__Supplied data__.
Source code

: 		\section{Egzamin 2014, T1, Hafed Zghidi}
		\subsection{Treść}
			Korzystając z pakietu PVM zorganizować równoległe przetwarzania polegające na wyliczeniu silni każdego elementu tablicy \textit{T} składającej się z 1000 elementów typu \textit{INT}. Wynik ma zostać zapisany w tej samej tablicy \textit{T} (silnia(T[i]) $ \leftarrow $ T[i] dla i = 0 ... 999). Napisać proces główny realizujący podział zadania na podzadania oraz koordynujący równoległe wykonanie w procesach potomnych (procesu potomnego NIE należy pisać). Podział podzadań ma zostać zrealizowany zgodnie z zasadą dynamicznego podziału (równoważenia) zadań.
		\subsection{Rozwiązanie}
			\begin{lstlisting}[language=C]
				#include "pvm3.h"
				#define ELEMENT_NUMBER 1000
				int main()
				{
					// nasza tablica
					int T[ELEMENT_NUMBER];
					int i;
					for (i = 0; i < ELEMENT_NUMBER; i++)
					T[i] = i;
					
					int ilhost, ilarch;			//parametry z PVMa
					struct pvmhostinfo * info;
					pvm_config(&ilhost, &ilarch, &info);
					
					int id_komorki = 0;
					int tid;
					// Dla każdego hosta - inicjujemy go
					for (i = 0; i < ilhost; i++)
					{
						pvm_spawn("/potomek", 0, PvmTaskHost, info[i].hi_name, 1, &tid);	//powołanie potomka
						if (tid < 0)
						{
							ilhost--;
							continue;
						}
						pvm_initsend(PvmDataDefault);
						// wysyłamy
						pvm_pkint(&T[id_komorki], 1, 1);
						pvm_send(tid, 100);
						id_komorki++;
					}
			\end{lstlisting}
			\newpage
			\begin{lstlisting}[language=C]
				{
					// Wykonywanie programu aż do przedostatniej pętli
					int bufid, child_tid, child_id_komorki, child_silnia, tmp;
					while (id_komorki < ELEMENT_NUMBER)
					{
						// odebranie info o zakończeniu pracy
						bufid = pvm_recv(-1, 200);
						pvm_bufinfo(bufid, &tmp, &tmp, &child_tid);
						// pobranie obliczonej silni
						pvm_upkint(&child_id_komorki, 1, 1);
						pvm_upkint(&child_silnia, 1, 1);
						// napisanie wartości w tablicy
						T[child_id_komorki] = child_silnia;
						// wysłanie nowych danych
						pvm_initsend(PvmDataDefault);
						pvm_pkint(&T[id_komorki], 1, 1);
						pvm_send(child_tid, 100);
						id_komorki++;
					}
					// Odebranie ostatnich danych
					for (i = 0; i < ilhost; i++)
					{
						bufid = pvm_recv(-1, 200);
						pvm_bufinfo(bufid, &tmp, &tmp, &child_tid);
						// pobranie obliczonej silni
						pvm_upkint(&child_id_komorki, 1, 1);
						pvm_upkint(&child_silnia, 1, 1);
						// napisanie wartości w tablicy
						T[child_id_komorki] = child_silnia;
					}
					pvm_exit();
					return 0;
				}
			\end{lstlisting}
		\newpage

__Problem requirements__.
Give the entries again, every one of them exactly.

__Result of this task__.
Source code

: 		\section{Egzamin 2014, T1, Hafed Zghidi}
		\subsection{Treść}
			Korzystając z pakietu PVM zorganizować równoległe przetwarzania polegające na wyliczeniu silni każdego elementu tablicy \textit{T} składającej się z 1000 elementów typu \textit{INT}. Wynik ma zostać zapisany w tej samej tablicy \textit{T} (silnia(T[i]) $ \leftarrow $ T[i] dla i = 0 ... 999). Napisać proces główny realizujący podział zadania na podzadania oraz koordynujący równoległe wykonanie w procesach potomnych (procesu potomnego NIE należy pisać). Podział podzadań ma zostać zrealizowany zgodnie z zasadą dynamicznego podziału (równoważenia) zadań.
		\subsection{Rozwiązanie}
			\begin{lstlisting}[language=C]
				#include "pvm3.h"
				#define ELEMENT_NUMBER 1000
				int main()
				{
					// nasza tablica
					int T[ELEMENT_NUMBER];
					int i;
					for (i = 0; i < ELEMENT_NUMBER; i++)
					T[i] = i;
					
					int ilhost, ilarch;			//parametry z PVMa
					struct pvmhostinfo * info;
					pvm_config(&ilhost, &ilarch, &info);
					
					int id_komorki = 0;
					int tid;
					// Dla każdego hosta - inicjujemy go
					for (i = 0; i < ilhost; i++)
					{
						pvm_spawn("/potomek", 0, PvmTaskHost, info[i].hi_name, 1, &tid);	//powołanie potomka
						if (tid < 0)
						{
							ilhost--;
							continue;
						}
						pvm_initsend(PvmDataDefault);
						// wysyłamy
						pvm_pkint(&T[id_komorki], 1, 1);
						pvm_send(tid, 100);
						id_komorki++;
					}
			\end{lstlisting}
			\newpage
			\begin{lstlisting}[language=C]
				{
					// Wykonywanie programu aż do przedostatniej pętli
					int bufid, child_tid, child_id_komorki, child_silnia, tmp;
					while (id_komorki < ELEMENT_NUMBER)
					{
						// odebranie info o zakończeniu pracy
						bufid = pvm_recv(-1, 200);
						pvm_bufinfo(bufid, &tmp, &tmp, &child_tid);
						// pobranie obliczonej silni
						pvm_upkint(&child_id_komorki, 1, 1);
						pvm_upkint(&child_silnia, 1, 1);
						// napisanie wartości w tablicy
						T[child_id_komorki] = child_silnia;
						// wysłanie nowych danych
						pvm_initsend(PvmDataDefault);
						pvm_pkint(&T[id_komorki], 1, 1);
						pvm_send(child_tid, 100);
						id_komorki++;
					}
					// Odebranie ostatnich danych
					for (i = 0; i < ilhost; i++)
					{
						bufid = pvm_recv(-1, 200);
						pvm_bufinfo(bufid, &tmp, &tmp, &child_tid);
						// pobranie obliczonej silni
						pvm_upkint(&child_id_komorki, 1, 1);
						pvm_upkint(&child_silnia, 1, 1);
						// napisanie wartości w tablicy
						T[child_id_komorki] = child_silnia;
					}
					pvm_exit();
					return 0;
				}
			\end{lstlisting}
		\newpage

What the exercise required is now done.